• Exercise instructions
Using the data below, copy each line that includes the word "class".

--- START ---

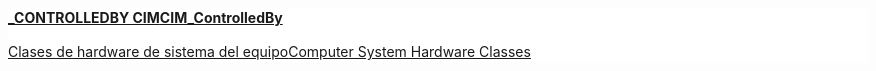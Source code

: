 <dl> <dt>

[<span data-ttu-id="a74a6-180">**\_CONTROLLEDBY CIM**</span><span class="sxs-lookup"><span data-stu-id="a74a6-180">**CIM\_ControlledBy**</span></span>](cim-controlledby.md)
</dt> <dt>

[<span data-ttu-id="a74a6-181">Clases de hardware de sistema del equipo</span><span class="sxs-lookup"><span data-stu-id="a74a6-181">Computer System Hardware Classes</span></span>](computer-system-hardware-classes.md)
</dt> </dl>

 

 
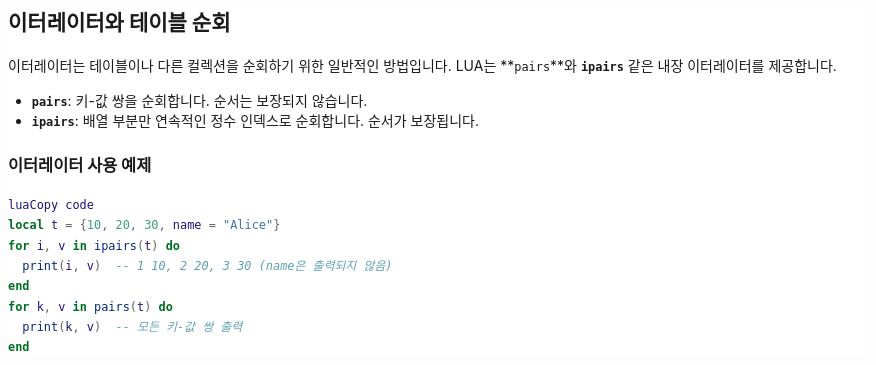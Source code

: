 ## **이터레이터와 테이블 순회**

이터레이터는 테이블이나 다른 컬렉션을 순회하기 위한 일반적인 방법입니다. LUA는 **`pairs`**와 **`ipairs`** 같은 내장 이터레이터를 제공합니다.

- **`pairs`**: 키-값 쌍을 순회합니다. 순서는 보장되지 않습니다.
- **`ipairs`**: 배열 부분만 연속적인 정수 인덱스로 순회합니다. 순서가 보장됩니다.

### **이터레이터 사용 예제**

```lua
luaCopy code
local t = {10, 20, 30, name = "Alice"}
for i, v in ipairs(t) do
  print(i, v)  -- 1 10, 2 20, 3 30 (name은 출력되지 않음)
end
for k, v in pairs(t) do
  print(k, v)  -- 모든 키-값 쌍 출력
end
```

--- END ---

• Result
[<span data-ttu-id="a74a6-180">**\_CONTROLLEDBY CIM**</span><span class="sxs-lookup"><span data-stu-id="a74a6-180">**CIM\_ControlledBy**</span></span>](cim-controlledby.md)
[<span data-ttu-id="a74a6-181">Clases de hardware de sistema del equipo</span><span class="sxs-lookup"><span data-stu-id="a74a6-181">Computer System Hardware Classes</span></span>](computer-system-hardware-classes.md)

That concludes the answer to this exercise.